**Recorded information:**
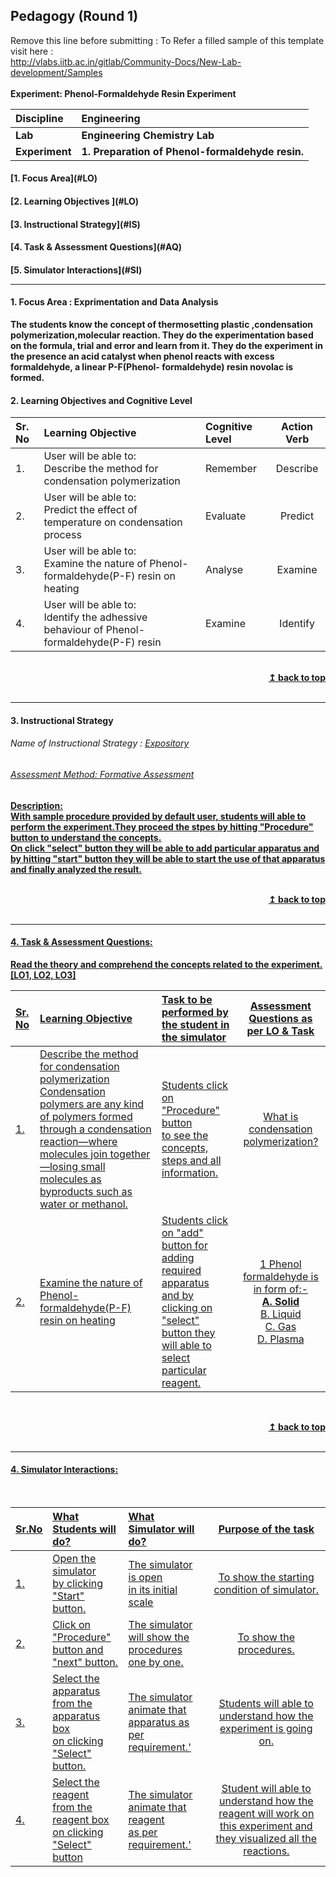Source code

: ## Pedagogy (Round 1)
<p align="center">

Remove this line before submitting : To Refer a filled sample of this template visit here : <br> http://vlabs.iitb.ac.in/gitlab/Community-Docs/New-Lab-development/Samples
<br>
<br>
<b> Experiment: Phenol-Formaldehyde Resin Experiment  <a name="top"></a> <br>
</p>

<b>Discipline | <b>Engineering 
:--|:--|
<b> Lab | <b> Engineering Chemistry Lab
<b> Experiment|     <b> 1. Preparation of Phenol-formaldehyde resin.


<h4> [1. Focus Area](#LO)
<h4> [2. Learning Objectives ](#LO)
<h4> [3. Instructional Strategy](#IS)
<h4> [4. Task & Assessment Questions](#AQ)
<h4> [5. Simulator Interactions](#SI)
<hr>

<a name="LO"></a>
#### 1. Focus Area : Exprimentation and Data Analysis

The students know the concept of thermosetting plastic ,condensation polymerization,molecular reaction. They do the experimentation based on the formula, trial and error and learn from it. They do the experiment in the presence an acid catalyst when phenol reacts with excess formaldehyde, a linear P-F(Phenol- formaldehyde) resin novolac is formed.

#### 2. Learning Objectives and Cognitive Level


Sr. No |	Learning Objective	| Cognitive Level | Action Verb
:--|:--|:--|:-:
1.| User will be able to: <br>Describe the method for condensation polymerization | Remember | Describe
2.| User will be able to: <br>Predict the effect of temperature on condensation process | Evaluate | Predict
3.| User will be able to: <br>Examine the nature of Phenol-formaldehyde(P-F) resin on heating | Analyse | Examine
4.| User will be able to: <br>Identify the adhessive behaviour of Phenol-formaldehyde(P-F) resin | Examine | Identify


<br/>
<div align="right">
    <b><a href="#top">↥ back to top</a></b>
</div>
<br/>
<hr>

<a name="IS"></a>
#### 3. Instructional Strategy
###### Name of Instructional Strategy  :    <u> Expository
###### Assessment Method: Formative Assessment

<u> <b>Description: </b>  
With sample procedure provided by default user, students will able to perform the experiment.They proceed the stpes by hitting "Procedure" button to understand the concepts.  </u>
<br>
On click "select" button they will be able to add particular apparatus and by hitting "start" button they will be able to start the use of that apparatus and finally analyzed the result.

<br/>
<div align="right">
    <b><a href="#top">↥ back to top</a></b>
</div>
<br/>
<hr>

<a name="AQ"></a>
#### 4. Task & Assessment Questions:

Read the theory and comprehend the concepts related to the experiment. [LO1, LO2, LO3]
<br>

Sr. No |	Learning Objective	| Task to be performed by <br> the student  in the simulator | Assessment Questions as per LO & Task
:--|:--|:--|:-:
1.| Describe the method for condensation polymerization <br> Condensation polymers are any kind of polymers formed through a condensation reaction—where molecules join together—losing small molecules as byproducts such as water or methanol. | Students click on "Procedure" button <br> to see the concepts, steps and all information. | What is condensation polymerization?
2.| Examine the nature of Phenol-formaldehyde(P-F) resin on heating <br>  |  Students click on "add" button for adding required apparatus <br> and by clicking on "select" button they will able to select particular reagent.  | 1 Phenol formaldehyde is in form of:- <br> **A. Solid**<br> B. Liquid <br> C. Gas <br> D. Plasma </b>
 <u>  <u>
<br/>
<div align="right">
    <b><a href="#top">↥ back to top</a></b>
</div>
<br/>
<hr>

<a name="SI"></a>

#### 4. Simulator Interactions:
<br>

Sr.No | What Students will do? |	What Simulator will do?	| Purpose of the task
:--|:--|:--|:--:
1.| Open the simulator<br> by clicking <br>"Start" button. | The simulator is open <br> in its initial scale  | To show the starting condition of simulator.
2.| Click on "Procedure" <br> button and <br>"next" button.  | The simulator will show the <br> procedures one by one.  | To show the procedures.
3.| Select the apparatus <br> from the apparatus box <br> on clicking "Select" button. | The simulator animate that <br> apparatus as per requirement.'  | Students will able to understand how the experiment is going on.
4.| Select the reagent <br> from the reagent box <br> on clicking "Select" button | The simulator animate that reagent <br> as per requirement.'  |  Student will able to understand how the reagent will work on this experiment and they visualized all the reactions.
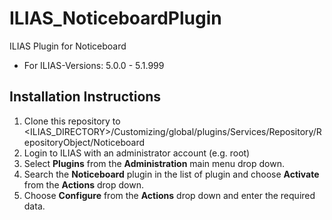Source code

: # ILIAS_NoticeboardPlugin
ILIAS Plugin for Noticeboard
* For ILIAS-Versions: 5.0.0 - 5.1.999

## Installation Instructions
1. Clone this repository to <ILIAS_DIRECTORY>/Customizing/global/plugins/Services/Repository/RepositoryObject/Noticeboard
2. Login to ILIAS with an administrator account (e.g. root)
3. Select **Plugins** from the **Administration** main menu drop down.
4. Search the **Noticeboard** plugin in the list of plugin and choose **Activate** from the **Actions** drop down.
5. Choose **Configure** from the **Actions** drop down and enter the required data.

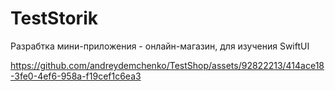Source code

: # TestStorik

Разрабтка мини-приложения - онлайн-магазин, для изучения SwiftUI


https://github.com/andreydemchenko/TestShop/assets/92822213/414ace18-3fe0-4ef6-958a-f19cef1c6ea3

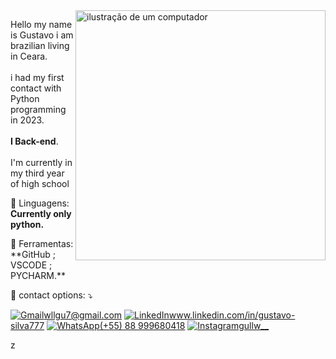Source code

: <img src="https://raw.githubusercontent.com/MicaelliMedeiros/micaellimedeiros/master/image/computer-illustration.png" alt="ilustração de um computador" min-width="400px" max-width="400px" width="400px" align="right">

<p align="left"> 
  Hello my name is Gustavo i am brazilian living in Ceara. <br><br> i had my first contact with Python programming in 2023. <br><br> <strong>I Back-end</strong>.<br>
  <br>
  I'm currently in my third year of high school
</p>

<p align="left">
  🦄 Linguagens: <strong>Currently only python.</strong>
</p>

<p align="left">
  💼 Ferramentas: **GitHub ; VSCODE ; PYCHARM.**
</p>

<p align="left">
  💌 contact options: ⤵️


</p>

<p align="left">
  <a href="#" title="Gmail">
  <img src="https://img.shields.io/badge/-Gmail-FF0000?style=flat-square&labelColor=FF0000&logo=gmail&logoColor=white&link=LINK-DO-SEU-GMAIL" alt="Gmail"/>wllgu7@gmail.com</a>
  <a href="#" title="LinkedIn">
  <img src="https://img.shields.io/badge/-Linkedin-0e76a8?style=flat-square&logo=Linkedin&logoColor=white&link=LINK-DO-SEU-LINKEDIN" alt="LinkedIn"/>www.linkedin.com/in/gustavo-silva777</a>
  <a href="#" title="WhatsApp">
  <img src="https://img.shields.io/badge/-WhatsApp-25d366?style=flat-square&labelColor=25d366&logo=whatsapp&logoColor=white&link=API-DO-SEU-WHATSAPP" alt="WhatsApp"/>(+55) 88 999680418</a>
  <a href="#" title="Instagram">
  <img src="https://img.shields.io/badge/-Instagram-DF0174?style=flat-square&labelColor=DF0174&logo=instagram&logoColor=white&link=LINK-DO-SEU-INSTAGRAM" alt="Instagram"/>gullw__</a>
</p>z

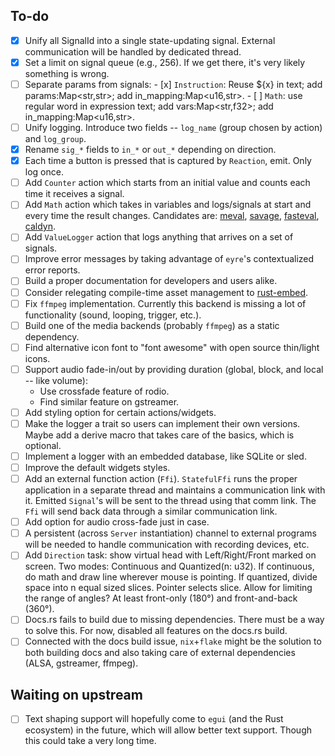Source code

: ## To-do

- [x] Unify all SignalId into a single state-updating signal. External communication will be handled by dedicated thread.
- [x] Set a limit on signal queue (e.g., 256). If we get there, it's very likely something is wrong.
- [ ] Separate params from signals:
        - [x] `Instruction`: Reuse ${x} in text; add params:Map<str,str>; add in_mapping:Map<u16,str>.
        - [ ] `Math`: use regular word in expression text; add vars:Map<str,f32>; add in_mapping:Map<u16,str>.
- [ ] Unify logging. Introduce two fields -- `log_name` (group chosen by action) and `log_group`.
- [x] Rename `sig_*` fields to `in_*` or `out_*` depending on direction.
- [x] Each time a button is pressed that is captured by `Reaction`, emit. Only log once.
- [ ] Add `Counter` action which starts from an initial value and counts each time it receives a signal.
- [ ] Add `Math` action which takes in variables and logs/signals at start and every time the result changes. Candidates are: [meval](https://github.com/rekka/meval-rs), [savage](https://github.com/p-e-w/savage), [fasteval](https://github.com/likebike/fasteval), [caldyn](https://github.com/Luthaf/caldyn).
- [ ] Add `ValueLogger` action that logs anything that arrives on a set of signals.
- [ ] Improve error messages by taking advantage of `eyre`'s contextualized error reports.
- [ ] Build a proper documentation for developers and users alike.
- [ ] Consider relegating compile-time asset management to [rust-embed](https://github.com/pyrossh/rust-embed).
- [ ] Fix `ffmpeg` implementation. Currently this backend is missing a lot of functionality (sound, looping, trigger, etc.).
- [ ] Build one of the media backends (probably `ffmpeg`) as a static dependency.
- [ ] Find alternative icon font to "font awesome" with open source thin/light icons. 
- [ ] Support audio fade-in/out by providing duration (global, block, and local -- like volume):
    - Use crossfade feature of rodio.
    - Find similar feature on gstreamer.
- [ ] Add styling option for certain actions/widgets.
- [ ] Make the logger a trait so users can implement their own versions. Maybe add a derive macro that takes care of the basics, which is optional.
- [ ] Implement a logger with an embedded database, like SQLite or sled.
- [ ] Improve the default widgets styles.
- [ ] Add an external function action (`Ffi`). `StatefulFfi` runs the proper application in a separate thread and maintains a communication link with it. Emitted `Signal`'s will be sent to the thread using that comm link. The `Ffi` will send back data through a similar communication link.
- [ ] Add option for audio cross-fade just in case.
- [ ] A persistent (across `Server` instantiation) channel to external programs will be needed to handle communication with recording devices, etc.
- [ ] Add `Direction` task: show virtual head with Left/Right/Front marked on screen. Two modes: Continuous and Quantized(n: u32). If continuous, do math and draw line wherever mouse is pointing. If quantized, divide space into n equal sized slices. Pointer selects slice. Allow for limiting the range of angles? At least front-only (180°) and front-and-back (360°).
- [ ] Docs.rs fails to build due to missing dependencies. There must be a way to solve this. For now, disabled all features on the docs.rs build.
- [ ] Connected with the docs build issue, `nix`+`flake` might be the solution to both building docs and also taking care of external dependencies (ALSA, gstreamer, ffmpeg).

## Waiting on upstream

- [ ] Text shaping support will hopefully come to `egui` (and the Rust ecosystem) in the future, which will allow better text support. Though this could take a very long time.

**Assignment:** All that is needed is a number: how many lines in the data above contain the string "Questions".

**Answer to the problem:** 3